Every entry needs to be reproduced exactly.

☆ ☆ ☆ ☆

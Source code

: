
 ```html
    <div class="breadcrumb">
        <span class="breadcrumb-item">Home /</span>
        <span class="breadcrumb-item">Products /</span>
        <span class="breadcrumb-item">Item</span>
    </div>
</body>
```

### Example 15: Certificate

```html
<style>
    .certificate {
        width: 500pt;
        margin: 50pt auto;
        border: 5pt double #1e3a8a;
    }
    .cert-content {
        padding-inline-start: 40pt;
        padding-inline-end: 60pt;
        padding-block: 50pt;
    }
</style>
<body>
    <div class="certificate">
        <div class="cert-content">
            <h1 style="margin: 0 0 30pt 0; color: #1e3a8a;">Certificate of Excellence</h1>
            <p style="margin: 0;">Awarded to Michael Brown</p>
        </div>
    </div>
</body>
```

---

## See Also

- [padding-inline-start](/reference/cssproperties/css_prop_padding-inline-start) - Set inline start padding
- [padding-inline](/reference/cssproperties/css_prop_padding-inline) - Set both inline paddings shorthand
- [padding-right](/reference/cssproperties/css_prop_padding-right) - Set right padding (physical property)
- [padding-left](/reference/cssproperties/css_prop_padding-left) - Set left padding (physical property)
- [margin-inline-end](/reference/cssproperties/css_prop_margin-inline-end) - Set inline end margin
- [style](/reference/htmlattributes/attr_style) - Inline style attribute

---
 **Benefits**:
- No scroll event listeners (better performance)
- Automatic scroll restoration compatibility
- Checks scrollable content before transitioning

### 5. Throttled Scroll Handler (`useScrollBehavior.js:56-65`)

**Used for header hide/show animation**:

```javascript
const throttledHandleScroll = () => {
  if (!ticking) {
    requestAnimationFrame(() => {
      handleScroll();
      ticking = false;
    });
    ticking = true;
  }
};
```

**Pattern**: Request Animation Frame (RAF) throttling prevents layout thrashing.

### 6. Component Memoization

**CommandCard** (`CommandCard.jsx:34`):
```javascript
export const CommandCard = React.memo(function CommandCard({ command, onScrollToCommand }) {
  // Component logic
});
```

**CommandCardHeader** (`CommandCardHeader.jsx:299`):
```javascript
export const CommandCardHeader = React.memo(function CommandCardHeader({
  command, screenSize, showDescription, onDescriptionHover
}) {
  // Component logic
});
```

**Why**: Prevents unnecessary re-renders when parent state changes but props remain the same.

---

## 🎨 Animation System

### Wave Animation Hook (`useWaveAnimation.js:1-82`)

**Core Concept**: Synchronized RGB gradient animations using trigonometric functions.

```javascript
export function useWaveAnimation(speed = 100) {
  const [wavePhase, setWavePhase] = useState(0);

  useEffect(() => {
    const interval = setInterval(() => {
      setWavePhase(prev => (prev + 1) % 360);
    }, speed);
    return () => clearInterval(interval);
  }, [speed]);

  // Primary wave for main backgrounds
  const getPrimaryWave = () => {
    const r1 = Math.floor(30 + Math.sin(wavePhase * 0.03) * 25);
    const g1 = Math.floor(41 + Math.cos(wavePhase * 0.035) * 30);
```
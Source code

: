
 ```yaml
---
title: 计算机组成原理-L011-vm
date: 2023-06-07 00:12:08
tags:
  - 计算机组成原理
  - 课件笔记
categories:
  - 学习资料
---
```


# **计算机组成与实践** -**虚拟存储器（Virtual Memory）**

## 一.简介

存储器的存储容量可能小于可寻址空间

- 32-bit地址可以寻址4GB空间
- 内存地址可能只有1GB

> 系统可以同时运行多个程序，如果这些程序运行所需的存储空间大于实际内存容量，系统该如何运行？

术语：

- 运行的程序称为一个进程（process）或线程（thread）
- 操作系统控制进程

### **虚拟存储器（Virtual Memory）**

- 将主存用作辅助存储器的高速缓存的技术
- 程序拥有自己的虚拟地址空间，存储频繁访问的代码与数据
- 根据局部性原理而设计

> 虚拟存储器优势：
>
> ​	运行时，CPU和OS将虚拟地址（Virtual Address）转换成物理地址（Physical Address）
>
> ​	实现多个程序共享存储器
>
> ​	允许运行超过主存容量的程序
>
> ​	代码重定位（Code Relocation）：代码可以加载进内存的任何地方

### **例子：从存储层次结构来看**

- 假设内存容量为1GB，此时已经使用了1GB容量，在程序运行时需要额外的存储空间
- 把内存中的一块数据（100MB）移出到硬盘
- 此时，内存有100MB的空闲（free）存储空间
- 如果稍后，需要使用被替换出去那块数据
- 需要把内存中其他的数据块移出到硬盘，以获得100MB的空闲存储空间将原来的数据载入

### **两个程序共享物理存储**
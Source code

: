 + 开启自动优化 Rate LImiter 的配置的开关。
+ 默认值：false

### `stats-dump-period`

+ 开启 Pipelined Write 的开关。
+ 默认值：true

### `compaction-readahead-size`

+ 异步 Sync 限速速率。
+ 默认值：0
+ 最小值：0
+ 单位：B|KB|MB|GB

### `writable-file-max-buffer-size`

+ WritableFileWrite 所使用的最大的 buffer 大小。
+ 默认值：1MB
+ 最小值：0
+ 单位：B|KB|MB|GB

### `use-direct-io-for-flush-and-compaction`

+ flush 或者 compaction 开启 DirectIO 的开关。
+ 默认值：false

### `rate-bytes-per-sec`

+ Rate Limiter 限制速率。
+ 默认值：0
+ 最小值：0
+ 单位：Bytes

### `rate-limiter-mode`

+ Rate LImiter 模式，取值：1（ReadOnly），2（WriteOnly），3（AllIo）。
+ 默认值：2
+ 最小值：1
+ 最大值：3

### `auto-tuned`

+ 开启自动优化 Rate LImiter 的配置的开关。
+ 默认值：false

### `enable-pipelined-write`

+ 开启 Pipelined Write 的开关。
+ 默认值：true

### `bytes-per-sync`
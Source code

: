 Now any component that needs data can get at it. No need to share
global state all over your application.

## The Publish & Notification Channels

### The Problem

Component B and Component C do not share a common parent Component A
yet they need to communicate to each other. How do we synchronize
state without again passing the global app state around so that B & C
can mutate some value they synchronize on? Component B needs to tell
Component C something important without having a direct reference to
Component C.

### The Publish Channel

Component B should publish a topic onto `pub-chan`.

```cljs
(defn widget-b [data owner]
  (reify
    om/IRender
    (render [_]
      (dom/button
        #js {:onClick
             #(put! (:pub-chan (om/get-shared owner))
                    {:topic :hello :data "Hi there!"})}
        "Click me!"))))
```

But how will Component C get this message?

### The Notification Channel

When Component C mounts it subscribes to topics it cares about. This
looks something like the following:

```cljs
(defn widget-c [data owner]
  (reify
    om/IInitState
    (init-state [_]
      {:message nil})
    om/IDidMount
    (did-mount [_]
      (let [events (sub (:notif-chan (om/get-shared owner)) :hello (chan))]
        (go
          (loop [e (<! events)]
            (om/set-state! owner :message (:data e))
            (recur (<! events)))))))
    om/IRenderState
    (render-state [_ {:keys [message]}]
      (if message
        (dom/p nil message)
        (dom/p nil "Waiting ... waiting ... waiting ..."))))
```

☆ ☆ ☆ ☆

### SOLUTION
Source code

:
 ```html
    <div class="breadcrumb">
        <span class="breadcrumb-item">Home /</span>
        <span class="breadcrumb-item">Products /</span>
        <span class="breadcrumb-item">Item</span>
    </div>
</body>
```

### Example 15: Certificate

```html
<style>
    .certificate {
        width: 500pt;
        margin: 50pt auto;
        border: 5pt double #1e3a8a;
    }
    .cert-content {
        padding-inline-start: 40pt;
        padding-inline-end: 60pt;
        padding-block: 50pt;
    }
</style>
<body>
    <div class="certificate">
        <div class="cert-content">
            <h1 style="margin: 0 0 30pt 0; color: #1e3a8a;">Certificate of Excellence</h1>
            <p style="margin: 0;">Awarded to Michael Brown</p>
        </div>
    </div>
</body>
```

---

## See Also

- [padding-inline-start](/reference/cssproperties/css_prop_padding-inline-start) - Set inline start padding
- [padding-inline](/reference/cssproperties/css_prop_padding-inline) - Set both inline paddings shorthand
- [padding-right](/reference/cssproperties/css_prop_padding-right) - Set right padding (physical property)
- [padding-left](/reference/cssproperties/css_prop_padding-left) - Set left padding (physical property)
- [margin-inline-end](/reference/cssproperties/css_prop_margin-inline-end) - Set inline end margin
- [style](/reference/htmlattributes/attr_style) - Inline style attribute

---
 **Benefits**:
- No scroll event listeners (better performance)
- Automatic scroll restoration compatibility
- Checks scrollable content before transitioning

### 5. Throttled Scroll Handler (`useScrollBehavior.js:56-65`)

**Used for header hide/show animation**:

```javascript
const throttledHandleScroll = () => {
  if (!ticking) {
    requestAnimationFrame(() => {
      handleScroll();
      ticking = false;
    });
    ticking = true;
  }
};
```

**Pattern**: Request Animation Frame (RAF) throttling prevents layout thrashing.

### 6. Component Memoization

**CommandCard** (`CommandCard.jsx:34`):
```javascript
export const CommandCard = React.memo(function CommandCard({ command, onScrollToCommand }) {
  // Component logic
});
```

**CommandCardHeader** (`CommandCardHeader.jsx:299`):
```javascript
export const CommandCardHeader = React.memo(function CommandCardHeader({
  command, screenSize, showDescription, onDescriptionHover
}) {
  // Component logic
});
```

**Why**: Prevents unnecessary re-renders when parent state changes but props remain the same.

---

## 🎨 Animation System

### Wave Animation Hook (`useWaveAnimation.js:1-82`)

**Core Concept**: Synchronized RGB gradient animations using trigonometric functions.

```javascript
export function useWaveAnimation(speed = 100) {
  const [wavePhase, setWavePhase] = useState(0);

  useEffect(() => {
    const interval = setInterval(() => {
      setWavePhase(prev => (prev + 1) % 360);
    }, speed);
    return () => clearInterval(interval);
  }, [speed]);

  // Primary wave for main backgrounds
  const getPrimaryWave = () => {
    const r1 = Math.floor(30 + Math.sin(wavePhase * 0.03) * 25);
    const g1 = Math.floor(41 + Math.cos(wavePhase * 0.035) * 30);
```
Source code

:
 ```yaml
---
title: 计算机组成原理-L011-vm
date: 2023-06-07 00:12:08
tags:
  - 计算机组成原理
  - 课件笔记
categories:
  - 学习资料
---
```


# **计算机组成与实践** -**虚拟存储器（Virtual Memory）**

## 一.简介

存储器的存储容量可能小于可寻址空间

- 32-bit地址可以寻址4GB空间
- 内存地址可能只有1GB

> 系统可以同时运行多个程序，如果这些程序运行所需的存储空间大于实际内存容量，系统该如何运行？

术语：

- 运行的程序称为一个进程（process）或线程（thread）
- 操作系统控制进程

### **虚拟存储器（Virtual Memory）**

- 将主存用作辅助存储器的高速缓存的技术
- 程序拥有自己的虚拟地址空间，存储频繁访问的代码与数据
- 根据局部性原理而设计

> 虚拟存储器优势：
>
> ​	运行时，CPU和OS将虚拟地址（Virtual Address）转换成物理地址（Physical Address）
>
> ​	实现多个程序共享存储器
>
> ​	允许运行超过主存容量的程序
>
> ​	代码重定位（Code Relocation）：代码可以加载进内存的任何地方

### **例子：从存储层次结构来看**

- 假设内存容量为1GB，此时已经使用了1GB容量，在程序运行时需要额外的存储空间
- 把内存中的一块数据（100MB）移出到硬盘
- 此时，内存有100MB的空闲（free）存储空间
- 如果稍后，需要使用被替换出去那块数据
- 需要把内存中其他的数据块移出到硬盘，以获得100MB的空闲存储空间将原来的数据载入

### **两个程序共享物理存储**
Source code

: + 开启自动优化 Rate LImiter 的配置的开关。
+ 默认值：false

### `stats-dump-period`

+ 开启 Pipelined Write 的开关。
+ 默认值：true

### `compaction-readahead-size`

+ 异步 Sync 限速速率。
+ 默认值：0
+ 最小值：0
+ 单位：B|KB|MB|GB

### `writable-file-max-buffer-size`

+ WritableFileWrite 所使用的最大的 buffer 大小。
+ 默认值：1MB
+ 最小值：0
+ 单位：B|KB|MB|GB

### `use-direct-io-for-flush-and-compaction`

+ flush 或者 compaction 开启 DirectIO 的开关。
+ 默认值：false

### `rate-bytes-per-sec`

+ Rate Limiter 限制速率。
+ 默认值：0
+ 最小值：0
+ 单位：Bytes

### `rate-limiter-mode`

+ Rate LImiter 模式，取值：1（ReadOnly），2（WriteOnly），3（AllIo）。
+ 默认值：2
+ 最小值：1
+ 最大值：3

### `auto-tuned`

+ 开启自动优化 Rate LImiter 的配置的开关。
+ 默认值：false

### `enable-pipelined-write`

+ 开启 Pipelined Write 的开关。
+ 默认值：true

### `bytes-per-sync`
Source code

: Now any component that needs data can get at it. No need to share
global state all over your application.

## The Publish & Notification Channels

### The Problem

Component B and Component C do not share a common parent Component A
yet they need to communicate to each other. How do we synchronize
state without again passing the global app state around so that B & C
can mutate some value they synchronize on? Component B needs to tell
Component C something important without having a direct reference to
Component C.

### The Publish Channel

Component B should publish a topic onto `pub-chan`.

```cljs
(defn widget-b [data owner]
  (reify
    om/IRender
    (render [_]
      (dom/button
        #js {:onClick
             #(put! (:pub-chan (om/get-shared owner))
                    {:topic :hello :data "Hi there!"})}
        "Click me!"))))
```

But how will Component C get this message?

### The Notification Channel

When Component C mounts it subscribes to topics it cares about. This
looks something like the following:

```cljs
(defn widget-c [data owner]
  (reify
    om/IInitState
    (init-state [_]
      {:message nil})
    om/IDidMount
    (did-mount [_]
      (let [events (sub (:notif-chan (om/get-shared owner)) :hello (chan))]
        (go
          (loop [e (<! events)]
            (om/set-state! owner :message (:data e))
            (recur (<! events)))))))
    om/IRenderState
    (render-state [_ {:keys [message]}]
      (if message
        (dom/p nil message)
        (dom/p nil "Waiting ... waiting ... waiting ..."))))
```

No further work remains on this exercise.